Ja, in der Tat. Wir hatten hier im vergangenen Jahr schon 25 Studierende aus dem Bachelorstudiengang Geschichte, einen Studierenden aus dem Fach „Environmental History“, der seine Masterarbeit zur Landschaftsentwicklung der Lagersitutation in der Umgebung des Friedhofs geschrieben hat. Außerdem halfen uns vier Studierende aus Kiew, und wir hatten welche aus Berlin und Hamburg. Es wurden natürlich auch Bachelorarbeiten über unsere Lehrgrabung geschrieben. Es wurden außerdem Projektarbeiten über die Lagersituation und die sowjetischen Kriegsgefangenen verfasst, die wir als Poster am Tag des offenen Denkmals gezeigt haben.

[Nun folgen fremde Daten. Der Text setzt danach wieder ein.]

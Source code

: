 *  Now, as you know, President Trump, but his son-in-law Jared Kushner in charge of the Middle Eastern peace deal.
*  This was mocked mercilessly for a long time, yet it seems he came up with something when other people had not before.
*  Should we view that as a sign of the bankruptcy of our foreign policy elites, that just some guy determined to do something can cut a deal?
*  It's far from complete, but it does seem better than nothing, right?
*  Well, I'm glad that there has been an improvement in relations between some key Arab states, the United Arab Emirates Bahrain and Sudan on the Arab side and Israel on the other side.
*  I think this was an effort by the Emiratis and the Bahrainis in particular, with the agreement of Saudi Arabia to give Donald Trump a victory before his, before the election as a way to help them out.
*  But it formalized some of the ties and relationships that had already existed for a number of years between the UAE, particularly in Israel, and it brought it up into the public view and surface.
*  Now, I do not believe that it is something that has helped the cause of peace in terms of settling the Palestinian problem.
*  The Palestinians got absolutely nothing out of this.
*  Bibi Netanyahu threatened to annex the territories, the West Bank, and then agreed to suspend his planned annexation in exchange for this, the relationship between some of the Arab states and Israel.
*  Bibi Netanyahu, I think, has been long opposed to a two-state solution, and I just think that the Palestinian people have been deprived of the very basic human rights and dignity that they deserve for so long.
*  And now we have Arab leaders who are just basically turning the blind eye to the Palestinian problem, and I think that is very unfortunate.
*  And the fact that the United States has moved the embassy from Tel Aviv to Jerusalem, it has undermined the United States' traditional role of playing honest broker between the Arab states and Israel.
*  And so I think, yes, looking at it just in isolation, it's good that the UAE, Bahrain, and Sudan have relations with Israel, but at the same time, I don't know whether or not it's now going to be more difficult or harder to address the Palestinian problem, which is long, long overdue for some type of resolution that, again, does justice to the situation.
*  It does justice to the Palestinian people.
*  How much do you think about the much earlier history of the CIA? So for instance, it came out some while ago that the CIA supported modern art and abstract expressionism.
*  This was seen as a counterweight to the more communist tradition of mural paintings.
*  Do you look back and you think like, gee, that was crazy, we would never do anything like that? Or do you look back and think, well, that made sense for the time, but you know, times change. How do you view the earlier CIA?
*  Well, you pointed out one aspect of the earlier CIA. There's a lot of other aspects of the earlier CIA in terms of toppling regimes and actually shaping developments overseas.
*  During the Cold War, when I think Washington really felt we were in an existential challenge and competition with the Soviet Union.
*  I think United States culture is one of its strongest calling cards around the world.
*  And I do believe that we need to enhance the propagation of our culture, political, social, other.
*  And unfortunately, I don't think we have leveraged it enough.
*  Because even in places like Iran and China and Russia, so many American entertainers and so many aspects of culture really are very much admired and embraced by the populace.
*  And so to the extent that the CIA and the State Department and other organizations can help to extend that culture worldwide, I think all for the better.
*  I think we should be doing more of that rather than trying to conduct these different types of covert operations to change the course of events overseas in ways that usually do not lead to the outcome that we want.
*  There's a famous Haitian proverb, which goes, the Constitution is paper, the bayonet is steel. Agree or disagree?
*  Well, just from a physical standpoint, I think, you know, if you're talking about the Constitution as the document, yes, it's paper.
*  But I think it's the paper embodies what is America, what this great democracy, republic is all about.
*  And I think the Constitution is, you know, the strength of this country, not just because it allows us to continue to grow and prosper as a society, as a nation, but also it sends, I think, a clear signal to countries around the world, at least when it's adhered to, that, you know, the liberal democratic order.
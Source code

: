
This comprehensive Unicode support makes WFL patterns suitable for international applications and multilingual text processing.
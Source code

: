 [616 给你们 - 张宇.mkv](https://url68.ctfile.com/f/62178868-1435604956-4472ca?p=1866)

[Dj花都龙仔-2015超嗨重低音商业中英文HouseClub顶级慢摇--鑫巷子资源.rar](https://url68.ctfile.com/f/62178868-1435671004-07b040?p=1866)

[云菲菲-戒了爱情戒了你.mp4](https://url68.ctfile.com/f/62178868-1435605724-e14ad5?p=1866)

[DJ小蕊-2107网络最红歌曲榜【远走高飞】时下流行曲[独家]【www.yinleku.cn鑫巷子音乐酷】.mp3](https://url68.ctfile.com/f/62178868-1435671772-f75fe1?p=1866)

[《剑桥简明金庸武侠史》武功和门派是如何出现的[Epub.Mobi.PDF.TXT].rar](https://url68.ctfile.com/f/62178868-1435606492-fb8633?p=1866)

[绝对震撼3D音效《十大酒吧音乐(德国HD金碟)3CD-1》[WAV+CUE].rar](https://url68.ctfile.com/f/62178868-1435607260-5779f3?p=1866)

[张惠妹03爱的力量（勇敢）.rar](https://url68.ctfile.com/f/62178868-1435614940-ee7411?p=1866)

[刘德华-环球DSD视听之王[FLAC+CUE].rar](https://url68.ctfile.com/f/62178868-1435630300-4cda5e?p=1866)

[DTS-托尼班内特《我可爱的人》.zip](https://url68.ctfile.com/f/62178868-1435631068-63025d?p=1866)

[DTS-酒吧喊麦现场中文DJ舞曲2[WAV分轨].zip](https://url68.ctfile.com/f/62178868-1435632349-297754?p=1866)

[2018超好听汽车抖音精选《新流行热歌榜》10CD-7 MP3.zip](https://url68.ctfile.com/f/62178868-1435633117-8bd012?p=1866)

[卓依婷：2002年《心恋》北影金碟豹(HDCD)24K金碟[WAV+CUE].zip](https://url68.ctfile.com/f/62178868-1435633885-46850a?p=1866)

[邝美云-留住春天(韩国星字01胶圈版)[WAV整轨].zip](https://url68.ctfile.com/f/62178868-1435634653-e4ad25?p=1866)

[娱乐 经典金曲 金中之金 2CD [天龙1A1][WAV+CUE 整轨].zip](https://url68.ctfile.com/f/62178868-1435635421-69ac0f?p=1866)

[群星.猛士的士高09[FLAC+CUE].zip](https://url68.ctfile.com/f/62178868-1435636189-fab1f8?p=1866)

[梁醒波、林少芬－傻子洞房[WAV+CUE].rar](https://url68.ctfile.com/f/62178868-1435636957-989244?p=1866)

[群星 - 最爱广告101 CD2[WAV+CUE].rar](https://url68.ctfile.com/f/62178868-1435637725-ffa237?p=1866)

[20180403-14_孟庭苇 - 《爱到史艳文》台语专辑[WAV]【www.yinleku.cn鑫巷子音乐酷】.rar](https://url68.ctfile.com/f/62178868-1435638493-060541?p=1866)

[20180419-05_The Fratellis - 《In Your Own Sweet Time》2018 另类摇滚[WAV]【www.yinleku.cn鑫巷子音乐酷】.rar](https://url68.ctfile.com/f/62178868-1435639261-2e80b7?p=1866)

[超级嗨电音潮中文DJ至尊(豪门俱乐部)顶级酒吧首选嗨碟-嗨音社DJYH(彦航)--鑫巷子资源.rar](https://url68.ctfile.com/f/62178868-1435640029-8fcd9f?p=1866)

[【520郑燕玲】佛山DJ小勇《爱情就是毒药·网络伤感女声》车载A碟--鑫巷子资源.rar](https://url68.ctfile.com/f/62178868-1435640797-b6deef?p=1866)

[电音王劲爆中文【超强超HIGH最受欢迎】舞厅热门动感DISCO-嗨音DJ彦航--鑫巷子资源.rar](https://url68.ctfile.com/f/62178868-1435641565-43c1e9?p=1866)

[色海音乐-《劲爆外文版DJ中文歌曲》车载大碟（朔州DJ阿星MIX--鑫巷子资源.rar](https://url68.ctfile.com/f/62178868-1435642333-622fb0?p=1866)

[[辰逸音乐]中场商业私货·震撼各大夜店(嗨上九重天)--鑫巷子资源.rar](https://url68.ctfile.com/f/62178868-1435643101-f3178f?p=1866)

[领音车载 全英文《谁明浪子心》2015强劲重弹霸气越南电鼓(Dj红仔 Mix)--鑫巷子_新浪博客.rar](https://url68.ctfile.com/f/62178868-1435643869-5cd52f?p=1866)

Haben Sie schon Angehörige der Verstorbenen ausfindig machen können?
Ja, in zwei Fällen wurden Angehörige gefunden, also Kinder und Enkelkinder bzw. Neffen. Das war für uns ein sehr berührender Moment. Es kommt sehr selten vor, dass man in der Archäologie so etwas erlebt. Normalerweise sind die Personen, mit denen ich mich beschäftige, seit hunderten von Jahren tot, da gibt es keine Angehörigen mehr. Das ist hier ist etwas ganz Besonderes. Über die Spur der Erkennungsmarken konnten ihre Lebensgeschichten nachverfolgt werden. Den Toten können wir ihre Identität zurückgeben.
Wie geht es mit den gefundenen Überresten weiter?
Die Politik muss das entscheiden. Erst einmal kommen die Funde in die Landesarchäologie, wo wir die weitere Auswertung vornehmen, bis entschieden ist, was damit passieren soll. Die Bremer Landesregierung ist mit den Generalkonsulaten Russlands, der Ukraine und Belarus im Gespräch.
Was muss ihrer Ansicht nach mit diesem Ort passieren. Wäre die Reitbrake ein würdiger Gedenkort?
Wenn Sie mich hier nach meiner persönlichen Meinung fragen, nein. Sehen Sie sich um. Hier nebenan ist Bremens Sondermülllager. Dort eine Firma für Gartenbau, auf der anderen Seite ein Wohnblock, dort die Eisenbahn, da ein Öllager. Es ist der Ort, den die Nazis dafür ausgesucht haben. Damals, 1941, wohl wissend, dass es ein Industriegebiet werden sollte. Dieser Platz ist unwürdig. Und es gibt einen passenden Ort in Bremen: Den Ehrenfriedhof in Osterholz. Dort könnte ich mir auch den Gedenkort vorstellen, allerdings stelle ich mir auch vor, dass die kleine Gedenkstätte an der Reitbrake mit Information aus der Ausgrabung ergänzt werden sollte.